What is needed: Print the records below exactly, from the line containing "For more information on how to create" down to the line containing "In order to", both lines included, and omit every picture.

** Opening Given information block **

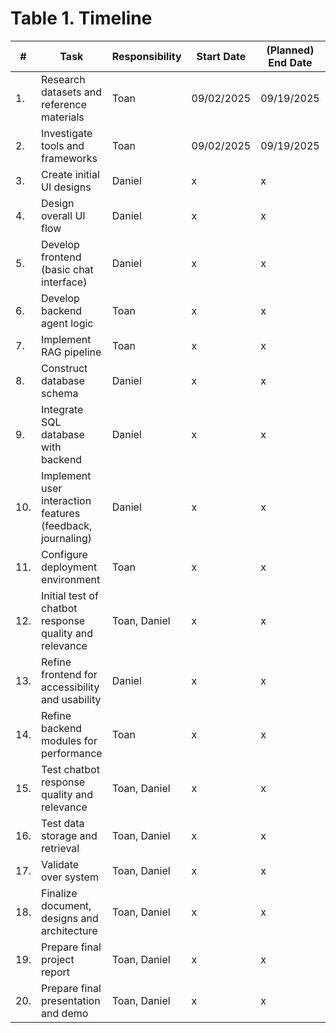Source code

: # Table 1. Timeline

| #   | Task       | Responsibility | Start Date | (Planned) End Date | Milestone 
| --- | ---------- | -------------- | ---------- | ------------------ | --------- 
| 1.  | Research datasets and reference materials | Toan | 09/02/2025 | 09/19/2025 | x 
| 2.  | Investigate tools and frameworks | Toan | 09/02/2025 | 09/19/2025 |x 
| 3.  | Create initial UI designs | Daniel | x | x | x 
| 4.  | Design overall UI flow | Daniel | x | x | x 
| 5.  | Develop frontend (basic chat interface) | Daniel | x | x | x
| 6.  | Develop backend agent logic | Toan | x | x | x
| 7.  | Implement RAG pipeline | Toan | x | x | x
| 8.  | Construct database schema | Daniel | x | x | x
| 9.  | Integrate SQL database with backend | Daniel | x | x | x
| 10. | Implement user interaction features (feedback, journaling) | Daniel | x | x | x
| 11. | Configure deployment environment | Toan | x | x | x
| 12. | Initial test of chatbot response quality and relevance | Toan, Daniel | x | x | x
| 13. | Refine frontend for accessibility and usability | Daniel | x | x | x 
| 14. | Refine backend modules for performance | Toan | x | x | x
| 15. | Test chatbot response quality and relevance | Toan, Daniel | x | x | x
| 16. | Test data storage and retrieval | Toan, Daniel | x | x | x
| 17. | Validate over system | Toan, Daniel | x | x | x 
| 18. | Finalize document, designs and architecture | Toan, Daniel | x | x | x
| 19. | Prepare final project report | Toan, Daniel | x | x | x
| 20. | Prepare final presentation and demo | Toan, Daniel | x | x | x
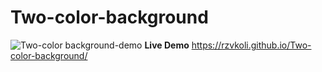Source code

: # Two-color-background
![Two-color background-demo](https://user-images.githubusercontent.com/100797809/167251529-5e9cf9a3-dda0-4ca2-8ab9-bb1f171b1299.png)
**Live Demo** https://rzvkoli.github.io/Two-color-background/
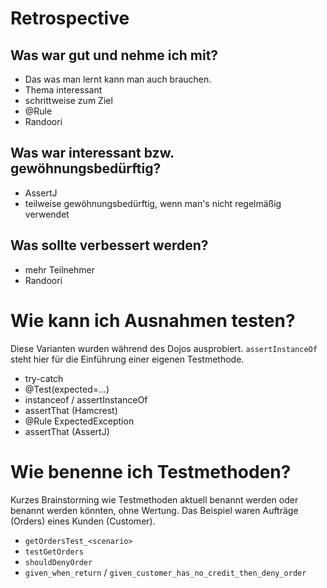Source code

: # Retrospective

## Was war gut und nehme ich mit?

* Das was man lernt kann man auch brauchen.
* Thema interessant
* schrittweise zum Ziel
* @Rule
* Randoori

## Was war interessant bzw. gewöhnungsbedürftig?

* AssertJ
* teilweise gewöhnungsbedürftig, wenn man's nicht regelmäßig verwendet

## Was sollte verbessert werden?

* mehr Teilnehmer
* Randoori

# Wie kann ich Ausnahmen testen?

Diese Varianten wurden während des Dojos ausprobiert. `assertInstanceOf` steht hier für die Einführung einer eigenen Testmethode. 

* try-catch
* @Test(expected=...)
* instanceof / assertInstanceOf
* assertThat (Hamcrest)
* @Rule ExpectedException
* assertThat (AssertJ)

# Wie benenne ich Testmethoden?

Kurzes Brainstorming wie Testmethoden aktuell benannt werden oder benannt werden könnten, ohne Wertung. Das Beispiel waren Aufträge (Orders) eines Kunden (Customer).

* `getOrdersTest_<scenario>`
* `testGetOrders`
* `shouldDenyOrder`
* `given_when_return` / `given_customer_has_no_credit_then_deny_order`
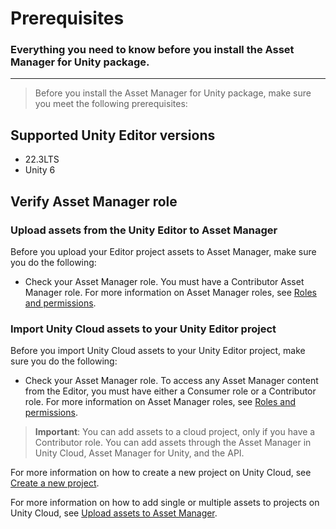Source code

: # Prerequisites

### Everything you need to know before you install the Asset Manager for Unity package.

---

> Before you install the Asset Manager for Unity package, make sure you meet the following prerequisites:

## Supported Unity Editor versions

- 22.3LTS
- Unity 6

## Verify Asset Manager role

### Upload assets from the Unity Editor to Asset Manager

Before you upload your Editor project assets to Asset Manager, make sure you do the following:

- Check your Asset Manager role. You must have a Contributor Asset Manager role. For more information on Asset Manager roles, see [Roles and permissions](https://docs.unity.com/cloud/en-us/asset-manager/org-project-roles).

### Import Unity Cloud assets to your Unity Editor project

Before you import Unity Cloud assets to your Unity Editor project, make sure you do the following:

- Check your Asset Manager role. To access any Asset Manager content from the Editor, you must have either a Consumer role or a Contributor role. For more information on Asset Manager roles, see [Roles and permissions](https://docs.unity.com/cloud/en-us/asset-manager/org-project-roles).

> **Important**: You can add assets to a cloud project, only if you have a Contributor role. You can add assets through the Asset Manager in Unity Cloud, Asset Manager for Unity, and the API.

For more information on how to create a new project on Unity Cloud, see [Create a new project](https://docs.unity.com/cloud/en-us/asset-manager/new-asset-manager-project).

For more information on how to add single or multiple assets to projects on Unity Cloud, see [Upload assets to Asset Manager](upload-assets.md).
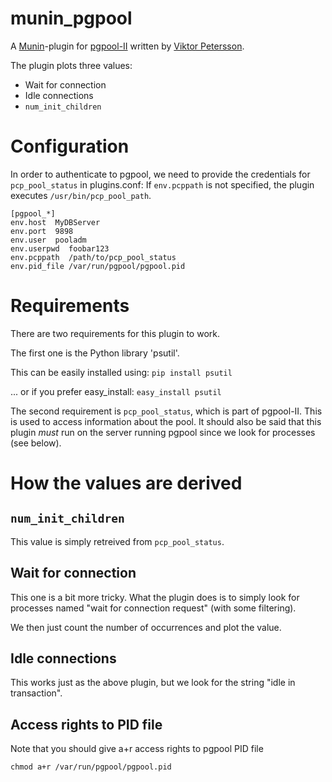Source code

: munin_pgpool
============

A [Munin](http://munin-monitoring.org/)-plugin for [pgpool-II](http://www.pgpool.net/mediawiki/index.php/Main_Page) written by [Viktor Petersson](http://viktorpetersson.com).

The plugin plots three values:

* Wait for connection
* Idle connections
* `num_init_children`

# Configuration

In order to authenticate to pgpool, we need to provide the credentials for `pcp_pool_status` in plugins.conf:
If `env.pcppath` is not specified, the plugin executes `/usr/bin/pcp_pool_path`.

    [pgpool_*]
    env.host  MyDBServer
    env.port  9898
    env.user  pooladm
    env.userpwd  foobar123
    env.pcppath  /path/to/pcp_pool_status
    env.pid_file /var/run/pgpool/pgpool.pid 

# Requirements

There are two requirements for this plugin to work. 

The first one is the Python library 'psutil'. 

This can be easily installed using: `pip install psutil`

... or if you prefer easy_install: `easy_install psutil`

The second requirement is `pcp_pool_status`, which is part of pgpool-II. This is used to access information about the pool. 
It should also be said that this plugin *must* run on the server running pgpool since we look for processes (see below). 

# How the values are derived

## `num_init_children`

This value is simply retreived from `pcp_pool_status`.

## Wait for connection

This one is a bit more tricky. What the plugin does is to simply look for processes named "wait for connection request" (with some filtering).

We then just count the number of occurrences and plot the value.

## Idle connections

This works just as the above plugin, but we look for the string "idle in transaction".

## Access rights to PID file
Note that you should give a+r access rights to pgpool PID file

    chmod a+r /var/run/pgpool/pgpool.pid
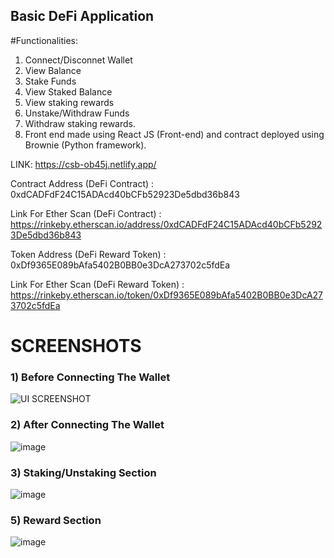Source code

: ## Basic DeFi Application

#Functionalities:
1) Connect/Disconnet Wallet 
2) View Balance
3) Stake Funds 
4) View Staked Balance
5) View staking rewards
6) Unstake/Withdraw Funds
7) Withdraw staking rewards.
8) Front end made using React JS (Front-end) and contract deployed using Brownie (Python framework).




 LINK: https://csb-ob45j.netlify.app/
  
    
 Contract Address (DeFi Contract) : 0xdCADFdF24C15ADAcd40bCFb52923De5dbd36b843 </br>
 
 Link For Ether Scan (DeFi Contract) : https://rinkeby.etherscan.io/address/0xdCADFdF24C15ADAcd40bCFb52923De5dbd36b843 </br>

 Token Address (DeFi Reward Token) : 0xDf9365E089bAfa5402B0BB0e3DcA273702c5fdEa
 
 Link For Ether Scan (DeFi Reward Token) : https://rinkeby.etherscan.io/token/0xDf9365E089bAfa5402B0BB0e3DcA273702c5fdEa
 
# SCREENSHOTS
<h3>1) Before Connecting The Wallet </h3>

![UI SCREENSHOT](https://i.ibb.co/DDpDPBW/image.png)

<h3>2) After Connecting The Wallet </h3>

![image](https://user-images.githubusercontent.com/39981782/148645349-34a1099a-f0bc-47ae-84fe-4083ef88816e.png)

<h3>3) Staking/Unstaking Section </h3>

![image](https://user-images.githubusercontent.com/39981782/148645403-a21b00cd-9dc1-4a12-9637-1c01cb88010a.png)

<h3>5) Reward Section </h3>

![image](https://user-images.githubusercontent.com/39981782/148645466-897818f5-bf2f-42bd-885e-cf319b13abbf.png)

** Closing Given information block **

Reply to the exercise:
For more information on how to create a new project on Unity Cloud, see [Create a new project](https://docs.unity.com/cloud/en-us/asset-manager/new-asset-manager-project).

For more information on how to add single or multiple assets to projects on Unity Cloud, see [Upload assets to Asset Manager](upload-assets.md).
Source code

: munin_pgpool
============

A [Munin](http://munin-monitoring.org/)-plugin for [pgpool-II](http://www.pgpool.net/mediawiki/index.php/Main_Page) written by [Viktor Petersson](http://viktorpetersson.com).

The plugin plots three values:

* Wait for connection
* Idle connections
* `num_init_children`

# Configuration

In order to authenticate to pgpool, we need to provide the credentials for `pcp_pool_status` in plugins.conf:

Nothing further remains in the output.